Let’s move on to more pleasant settings. There are, of course, the callers who greet you warmly when you answer the phone and actually want to make the call as easy as possible. These are the people most phone operators want to talk to. The conversation is smooth and business is usually completed without incident. Most calls begin with the caller/customer asking how you’re doing. It may be legitimate courtesy on their part or it may just be small talk. the point is that you should always treat the customer with as much respect as you can, whether they’re yelling at you or laughing with you. If people treat you with respect, you should always do the same. And if they don’t, be the better person and rise above.
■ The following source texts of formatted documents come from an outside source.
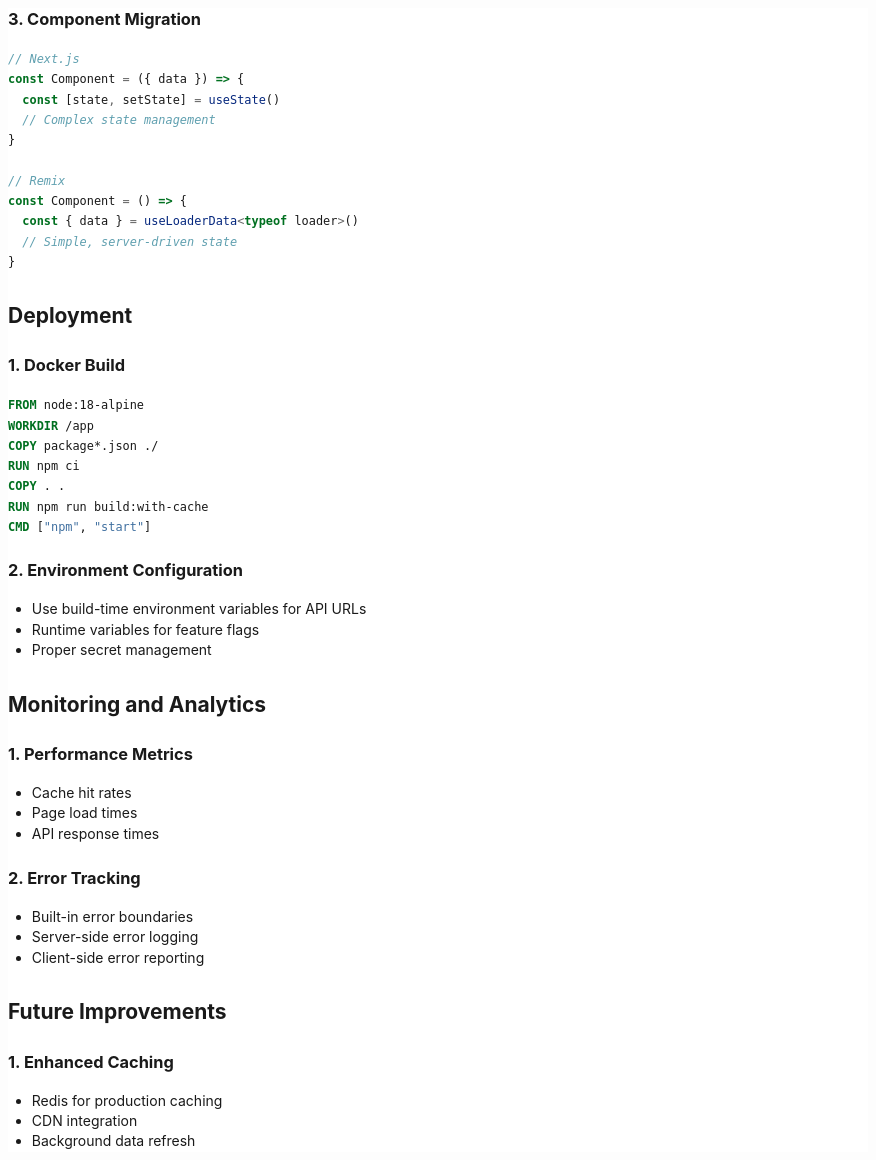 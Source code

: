 ### 3. **Component Migration**
```typescript
// Next.js
const Component = ({ data }) => {
  const [state, setState] = useState()
  // Complex state management
}

// Remix  
const Component = () => {
  const { data } = useLoaderData<typeof loader>()
  // Simple, server-driven state
}
```

## Deployment

### 1. **Docker Build**
```dockerfile
FROM node:18-alpine
WORKDIR /app
COPY package*.json ./
RUN npm ci
COPY . .
RUN npm run build:with-cache
CMD ["npm", "start"]
```

### 2. **Environment Configuration**
- Use build-time environment variables for API URLs
- Runtime variables for feature flags
- Proper secret management

## Monitoring and Analytics

### 1. **Performance Metrics**
- Cache hit rates
- Page load times
- API response times

### 2. **Error Tracking**
- Built-in error boundaries
- Server-side error logging
- Client-side error reporting

## Future Improvements

### 1. **Enhanced Caching**
- Redis for production caching
- CDN integration
- Background data refresh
Another thing I’ve learned over the last few weeks is that if you’re going to call a customer support phone line, do as much research as you can, especially if your call is regarding a product. Find and write down all relevant serial, part, and UPC (under bar codes) numbers. Chances are if you have all the information you need before you even begin dialing, the call will go smoother. As I said, I don’t deal with company products directly, but I do have access to a database where I can look up items usually by serial or part number so I can then find out where to transfer the customer’s call. Don’t go into a customer support call blind with no information to give the operator. It only confuses them and will probably serve to aggravate you because they can’t find what you’re looking for. Furthermore, don’t automatically assume the first person you talk to on a support call is directly knowledgeable about the issue or product you’re calling about. Just because they may work the phones, doesn’t mean they have intimate knowledge about the company products. You can certainly ask, but do it a polite and civil manner such as, “are you at all familiar with this product?” And don’t be completely surprised if they’re not. Often customer support is the “middleman” who sends your call to where it needs to go.

One more thing to consider is that more often than not you’re going to be put on hold. This is just a natural fact in these kinds of situations. Now, I am fully aware and can certainly sympathize with having to be put on hold for long periods of time. No one likes it. And it’s fully possible that SOME phone operators will put customers on hold hoping they get frustrated and go away. Obviously, this is not professional or respectful. But do consider that often, when you’re put on hold, it’s because the phone operator needs to do some research of their own to learn as much about your issue or product as they can so that they can assist you to the best of their ability. Sometimes, they might need to ask a colleague or a supervisor because they don’t know the answer. Bare with them as long as you’re able. If it gets to the point where you’ve just been on hold too long or you have to go, then by all means, hang up. But consider that such an act MIGHT cause the phone operator to believe they’ve failed in some way. It is sometimes unavoidable and both parties need to deal with that as best they can. Just remember, being put on hold for a minute or two is natural. Be patient, more often than not, they’ll be right back and with more information to help you.

These are just a few of the things I’ve learned during my two weeks at my new job, but already I’ve discovered a new found respect for phone/customer support operators and what they/we/I have to go through every day. Sometimes, drama and unpleasantness are unavoidable. It’s going to happen sometimes, and sometimes, even though you have every piece of information you believe is pertinent to your situation, the operator may still be unable to assist you. In my job, sometimes people call in about products that are obsolete or have been discontinued and are no longer made or sold. There is literally nothing they can do about it. Above all, just try to remember, the customer support operators are humans too, they don’t just sit there believing you are annoying and hoping you will go away. Some legitimately want to you and insure you receive the best service possible. Give ’em a chance. You might be pleasantly surprised how well it goes and how much more well informed you’ll be after you hang up.